= Pulse-density modulation =

Form of modulation

Pulse-density modulation (PDM) is a form of modulation used to represent an analog signal with a binary signal. In a PDM signal, specific amplitude values are not encoded into codewords of pulses of different weights as they would be in pulse-code modulation (PCM); rather, the relative density of the pulses corresponds to the analog signal's amplitude.
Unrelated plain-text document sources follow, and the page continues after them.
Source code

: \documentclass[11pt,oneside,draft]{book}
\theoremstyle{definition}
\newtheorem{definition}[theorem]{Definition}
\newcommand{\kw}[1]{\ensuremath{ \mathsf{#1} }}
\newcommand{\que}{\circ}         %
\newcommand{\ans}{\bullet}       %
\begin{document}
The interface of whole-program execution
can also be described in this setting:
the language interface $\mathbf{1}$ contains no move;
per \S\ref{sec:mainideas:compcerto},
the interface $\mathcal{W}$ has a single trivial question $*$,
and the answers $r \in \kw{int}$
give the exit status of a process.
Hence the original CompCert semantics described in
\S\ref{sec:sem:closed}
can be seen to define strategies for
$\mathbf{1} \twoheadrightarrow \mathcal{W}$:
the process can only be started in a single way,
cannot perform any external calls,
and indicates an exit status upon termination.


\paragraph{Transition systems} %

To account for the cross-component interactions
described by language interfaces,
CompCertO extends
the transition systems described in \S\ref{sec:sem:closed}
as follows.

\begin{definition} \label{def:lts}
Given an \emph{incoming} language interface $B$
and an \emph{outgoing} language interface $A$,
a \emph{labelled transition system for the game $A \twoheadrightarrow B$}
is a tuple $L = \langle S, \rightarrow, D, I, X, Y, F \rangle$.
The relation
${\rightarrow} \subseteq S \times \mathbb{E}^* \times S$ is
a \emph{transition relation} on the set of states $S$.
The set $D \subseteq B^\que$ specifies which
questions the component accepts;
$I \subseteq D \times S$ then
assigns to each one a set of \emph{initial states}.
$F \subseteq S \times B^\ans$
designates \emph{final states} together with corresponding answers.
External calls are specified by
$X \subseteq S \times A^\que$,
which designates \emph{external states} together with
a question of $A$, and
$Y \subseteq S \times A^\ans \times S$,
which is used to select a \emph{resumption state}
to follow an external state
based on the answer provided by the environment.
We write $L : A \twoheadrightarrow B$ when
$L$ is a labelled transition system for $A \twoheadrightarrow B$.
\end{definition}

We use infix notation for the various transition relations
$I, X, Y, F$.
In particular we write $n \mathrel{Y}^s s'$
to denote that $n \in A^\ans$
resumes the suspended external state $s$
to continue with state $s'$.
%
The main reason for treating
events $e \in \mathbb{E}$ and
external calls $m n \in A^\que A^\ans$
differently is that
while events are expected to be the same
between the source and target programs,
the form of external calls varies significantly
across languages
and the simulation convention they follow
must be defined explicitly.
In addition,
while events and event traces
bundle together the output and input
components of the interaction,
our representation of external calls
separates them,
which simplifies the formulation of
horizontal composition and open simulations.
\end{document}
1-bit DAC is an example of a PDM application.

==Description==
In a pulse-density modulation bitstream, a $1$ corresponds to a pulse of positive polarity ($+A$), and a $0$ corresponds to a pulse of negative polarity ($-A$). Mathematically, this can be represented as

 $x[n] = -A (-1)^{a[n]},$

where $x[n]$ is the bipolar bitstream (either $-A$ or $+A$), and $a[n]$ is the corresponding binary bitstream (either $0$ or $1$).
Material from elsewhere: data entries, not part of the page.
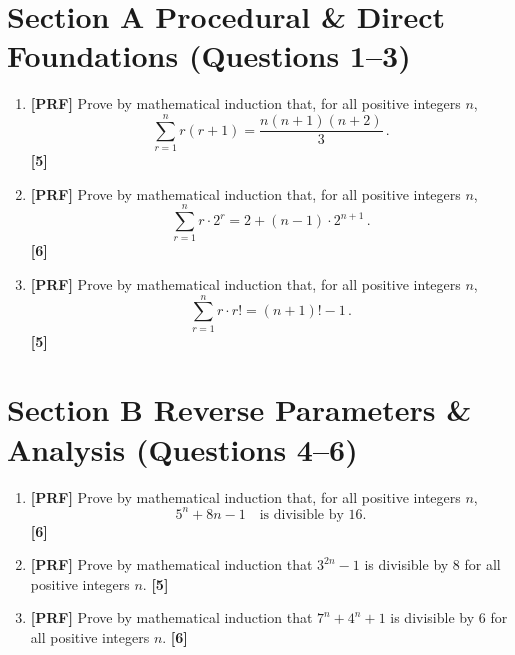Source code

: \documentclass[11pt,a4paper]{article}
\begin{document}
\thispagestyle{plain}


\section*{Section A \quad Procedural \& Direct Foundations \hfill{\normalfont\footnotesize(Questions 1--3)}}
\begin{enumerate}
\item \textbf{[PRF]} Prove by mathematical induction that, for all positive integers $n$,
\[
\sum_{r=1}^{n} r(r+1) = \frac{n(n+1)(n+2)}{3}\,.
\]
\hfill{\small\textbf{[5]}}

\item \textbf{[PRF]} Prove by mathematical induction that, for all positive integers $n$,
\[
\sum_{r=1}^{n} r \cdot 2^r = 2 + (n-1) \cdot 2^{n+1}\,.
\]
\hfill{\small\textbf{[6]}}

\item \textbf{[PRF]} Prove by mathematical induction that, for all positive integers $n$,
\[
\sum_{r=1}^{n} r \cdot r! = (n+1)! - 1\,.
\]
\hfill{\small\textbf{[5]}}

\end{enumerate}

\section*{Section B \quad Reverse Parameters \& Analysis \hfill{\normalfont\small(Questions 4--6)}}
\begin{enumerate}[resume]
\item \textbf{[PRF]} Prove by mathematical induction that, for all positive integers $n$,
\[
5^n + 8n - 1 \quad \text{is divisible by 16.}
\]
\hfill{\small\textbf{[6]}}

\item \textbf{[PRF]} Prove by mathematical induction that $3^{2n} - 1$ is divisible by $8$ for all positive integers $n$.
\hfill{\small\textbf{[5]}}

\item \textbf{[PRF]} Prove by mathematical induction that $7^n + 4^n + 1$ is divisible by $6$ for all positive integers $n$.
\hfill{\small\textbf{[6]}}

\end{enumerate}
\end{document}
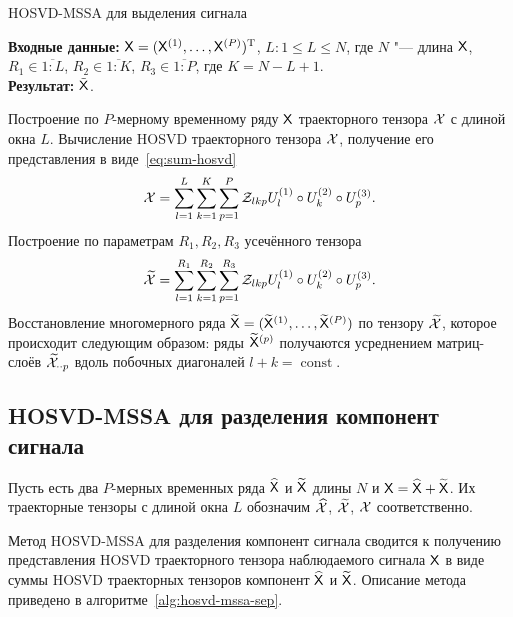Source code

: \documentclass[specialist,
    substylefile = spbu_report.rtx,
    subf,href,colorlinks=true, 12pt]{disser}
\theoremstyle{plain}
\theoremstyle{definition}
\theoremstyle{remark}
\newcommand{\Input}{\textbf{Входные данные: }}
\newcommand{\Output}{\textbf{Результат: }}
\begin{document}
    \begin{algorithm}[!ht]
        \caption{HOSVD-MSSA для выделения сигнала}
        \label{alg:hosvd-mssa}
        \Input $\mathsf{X} = (\mathsf{X}^{(1)}, \ldots, \mathsf{X}^{(P)})^{\mathrm{T}}$,
        $L: 1\leqslant L \leqslant N$, где $N$ "--- длина $\mathsf{X}$, $R_1 \in \overline{1:L}$,
        $R_2 \in \overline{1:K}$, $R_3 \in \overline{1:P}$, где $K = N-L+1$.\\
        \Output $\tilde{\mathsf{X}}$.\\
        \begin{algorithmic}[1]
            \State Построение по $P$-мерному временному ряду $\mathsf{X}$ траекторного тензора $\mathcal{X}$ с длиной окна $L$.
            \State Вычисление HOSVD траекторного тензора $\mathcal{X}$, получение его представления в виде~\eqref{eq:sum-hosvd}
            \begin{equation}
                \mathcal{X} = \sum_{l=1}^{L} \sum_{k=1}^{K} \sum_{p=1}^{P} \mathcal{Z}_{lkp} U_l^{(1)}\circ U_k^{(2)} \circ U_p^{(3)}.
                \label{eq:hosvd-mssa}
            \end{equation}
            \State Построение по параметрам $R_1, R_2, R_3$ усечённого тензора
            \[
                \widetilde{\mathcal{X}}=\sum_{l=1}^{R_1} \sum_{k=1}^{R_2} \sum_{p=1}^{R_3} \mathcal{Z}_{lkp} U_l^{(1)}\circ U_k^{(2)} \circ U_p^{(3)}.
            \]
            \State \label{step:hosvd-mssa-sep-restoration} Восстановление многомерного ряда $\widetilde{\mathsf{X}}=(\widetilde{\mathsf{X}}^{(1)}, \ldots, \widetilde{\mathsf{X}}^{(P)})$ по тензору
            $\widetilde{\mathcal{X}}$, которое происходит следующим образом:
            ряды $\widetilde{\mathsf{X}}^{(p)}$ получаются усреднением матриц-слоёв $\widetilde{\mathcal{X}}_{\cdot \cdot p}$ вдоль
            побочных диагоналей $l+k=\operatorname{const}$.
        \end{algorithmic}
    \end{algorithm}
    
    

    \subsection{HOSVD-MSSA для разделения компонент сигнала}\label{subsec:Tensor-MSSA-sep-method-description}
    Пусть есть два $P$-мерных временных ряда $\widehat{\mathsf{X}}$ и $\widetilde{\mathsf{X}}$ длины $N$ и 
    $\mathsf{X} = \widehat{\mathsf{X}} + \widetilde{\mathsf{X}}$. Их траекторные тензоры с длиной окна $L$ обозначим
    $\widehat{\mathcal{X}}$, $\widetilde{\mathcal{X}}$, $\mathcal{X}$ соответственно.
    
    Метод HOSVD-MSSA для разделения компонент сигнала сводится к получению представления HOSVD траекторного тензора 
    наблюдаемого сигнала $\mathsf{X}$ в виде суммы HOSVD траекторных тензоров компонент $\widehat{\mathsf{X}}$ и $\widetilde{\mathsf{X}}$.
    Описание метода приведено в алгоритме~\ref{alg:hosvd-mssa-sep}.
    
\end{document}

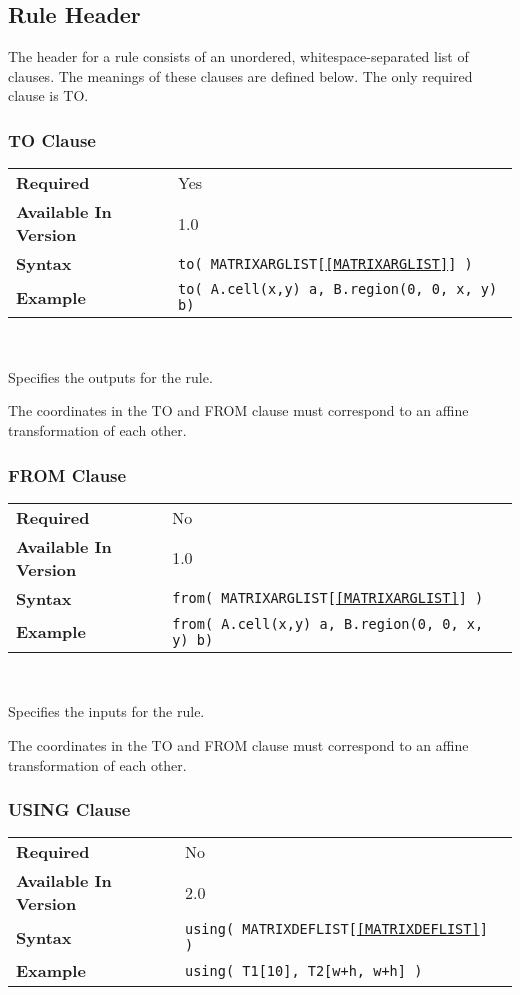\documentclass[11pt]{article}
\begin{document}
\subsection{Rule Header}
\label{sec:rule}

The header for a rule consists of an unordered, whitespace-separated list
of clauses.  The meanings of these clauses are defined below.  The only
required clause is TO.

\subsubsection{TO Clause}
\label{TO}
\begin{tabular}{| l | l |}
\hline
\bf Required & Yes                          \\
\bf Available In Version & 1.0             \\
\bf Syntax & \tt to( MATRIXARGLIST[\ref{MATRIXARGLIST}] ) \\
\bf Example & \tt to( A.cell(x,y) a, B.region(0, 0, x, y) b)\\
\hline
\end{tabular}

~

\noindent Specifies the outputs for the rule.

The coordinates in the TO and FROM clause must correspond to an affine
transformation of each other.

\subsubsection{FROM Clause}
\label{FROM}
\begin{tabular}{| l | l |}
\hline
\bf Required & No                          \\
\bf Available In Version & 1.0             \\
\bf Syntax & \tt from( MATRIXARGLIST[\ref{MATRIXARGLIST}] ) \\
\bf Example & \tt from( A.cell(x,y) a, B.region(0, 0, x, y) b)\\
\hline
\end{tabular}

~

\noindent Specifies the inputs for the rule.

The coordinates in the TO and FROM clause must correspond to an affine
transformation of each other.

\subsubsection{USING Clause}
\label{USING}
\begin{tabular}{| l | l |}
\hline
\bf Required & No \\
\bf Available In Version & 2.0             \\
\bf Syntax & \tt using( MATRIXDEFLIST[\ref{MATRIXDEFLIST}] ) \\
\bf Example & \tt using( T1[10], T2[w+h, w+h] ) \\
\hline
\end{tabular}
\end{document}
A run consisting of all $1$s would correspond to the maximum (positive) amplitude value, all $0$s would correspond to the minimum (negative) amplitude value, and alternating $1$s and $0$s would correspond to a zero amplitude value. The continuous amplitude waveform is recovered by low-pass filtering the bipolar PDM bitstream.

==Examples==

A single period of the trigonometric sine function, sampled 100 times and represented as a PDM bitstream, is:

0101011011110111111111111111111111011111101101101010100100100000010000000000000000000001000010010101

An example of PDM of 100 samples of one period of a sine wave. 1s represented by blue, 0s represented by white, overlaid with the sine wave.

Two periods of a higher frequency sine wave would appear as:

0101101111111111111101101010010000000000000100010011011101111111111111011010100100000000000000100101

A second example of PDM of 100 samples of two periods of a sine wave of twice the frequency

In pulse-density modulation, a high density of 1s occurs at the peaks of the sine wave, while a low density of 1s occurs at the troughs of the sine wave.
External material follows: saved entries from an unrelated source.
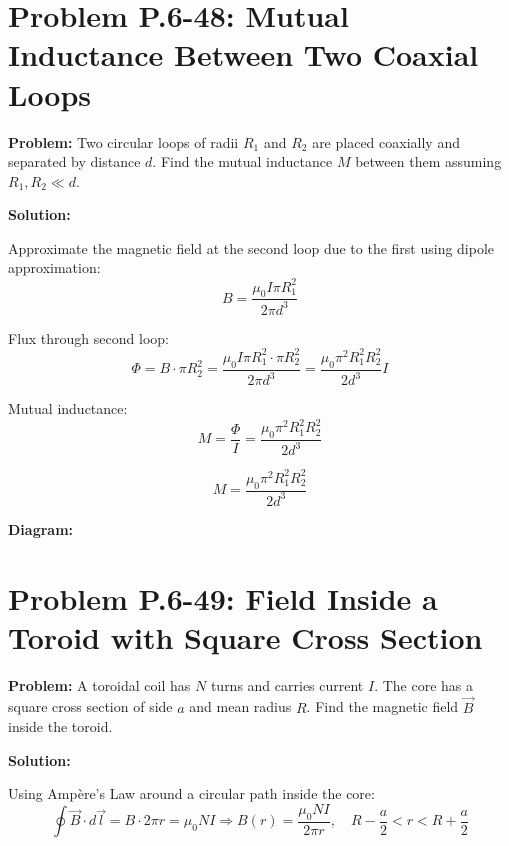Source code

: \documentclass[12pt]{article}
\begin{document}
\section*{Problem P.6-48: Mutual Inductance Between Two Coaxial Loops}

\textbf{Problem:}  
Two circular loops of radii \( R_1 \) and \( R_2 \) are placed coaxially and separated by distance \( d \). Find the mutual inductance \( M \) between them assuming \( R_1, R_2 \ll d \).

\textbf{Solution:}

Approximate the magnetic field at the second loop due to the first using dipole approximation:
\[
B = \frac{\mu_0 I \pi R_1^2}{2\pi d^3}
\]

Flux through second loop:
\[
\Phi = B \cdot \pi R_2^2 = \frac{\mu_0 I \pi R_1^2 \cdot \pi R_2^2}{2\pi d^3}
= \frac{\mu_0 \pi^2 R_1^2 R_2^2}{2 d^3} I
\]

Mutual inductance:
\[
M = \frac{\Phi}{I} = \frac{\mu_0 \pi^2 R_1^2 R_2^2}{2 d^3}
\]

\begin{tcolorbox}
\[
\boxed{M = \frac{\mu_0 \pi^2 R_1^2 R_2^2}{2 d^3}}
\]
\end{tcolorbox}

\textbf{Diagram:}
\begin{center}
\end{center}



\section*{Problem P.6-49: Field Inside a Toroid with Square Cross Section}

\textbf{Problem:}  
A toroidal coil has \( N \) turns and carries current \( I \). The core has a square cross section of side \( a \) and mean radius \( R \). Find the magnetic field \( \vec{B} \) inside the toroid.

\textbf{Solution:}

Using Ampère’s Law around a circular path inside the core:
\[
\oint \vec{B} \cdot d\vec{l} = B \cdot 2\pi r = \mu_0 N I
\Rightarrow B(r) = \frac{\mu_0 N I}{2\pi r}, \quad R - \frac{a}{2} < r < R + \frac{a}{2}
\]
\end{document}
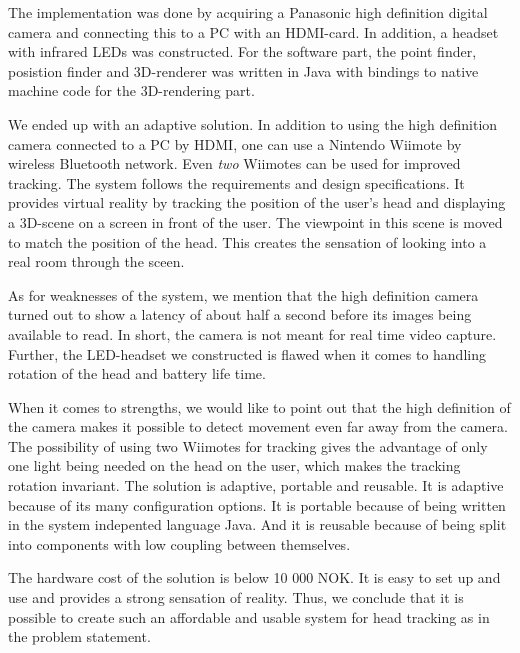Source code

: The implementation was done by acquiring a Panasonic high definition digital camera and connecting this to a PC with an HDMI-card. In addition, a headset with infrared LEDs was constructed. For the software part, the point finder, posistion finder and 3D-renderer was written in Java with bindings to native machine code for the 3D-rendering part.

We ended up with an adaptive solution. In addition to using the high definition camera connected to a PC by HDMI, one can use a Nintendo Wiimote by wireless Bluetooth network. Even {\em two} Wiimotes can be used for improved tracking. The system follows the requirements and design specifications. It provides virtual reality by tracking the position of the user's head and displaying a 3D-scene on a screen in front of the user. The viewpoint in this scene is moved to match the position of the head. This creates the sensation of looking into a real room through the sceen.

As for weaknesses of the system, we mention that the high definition camera turned out to show a latency of about half a second before its images being available to read. In short, the camera is not meant for real time video capture. Further, the LED-headset we constructed is flawed when it comes to handling rotation of the head and battery life time.

When it comes to strengths, we would like to point out that the high definition of the camera makes it possible to detect movement even far away from the camera. The possibility of using two Wiimotes for tracking gives the advantage of only one light being needed on the head on the user, which makes the tracking rotation invariant. The solution is adaptive, portable and reusable. It is adaptive because of its many configuration options. It is portable because of being written in the system indepented language Java. And it is reusable because of being split into components with low coupling between themselves.

The hardware cost of the solution is below 10 000 NOK. It is easy to set up and use and provides a strong sensation of reality. Thus, we conclude that it is possible to create such an affordable and usable system for head tracking as in the problem statement.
==Analog-to-digital conversion==

A PDM bitstream is encoded from an analog signal through the process of a 1-bit delta-sigma modulation. This process uses a one-bit quantizer that produces either a 1 or 0 depending on the amplitude of the analog signal. A 1 or 0 corresponds to a signal that is all the way up or all the way down, respectively. Because in the real world, analog signals are rarely all the way in one direction, there is a quantization error, the difference between the 1 or 0 and the actual amplitude it represents. This error is fed back negatively in the ΔΣ process loop. In this way, every error successively influences every other quantization measurement and its error. This has the effect of averaging out the quantization error, while noise shaping it to push most of the quantization error into higher frequencies, which for audio signals would be ultrasonic.

== PDM-to-PCM conversion ==
Decimation is needed to convert a PDM signal from its very high sampling rate (e.g. some PDM mics may sample between 1 MHz to 3.25 MHz) to the much lower PCM sampling rate (which for audio may range between 16 kHz to 48 kHz).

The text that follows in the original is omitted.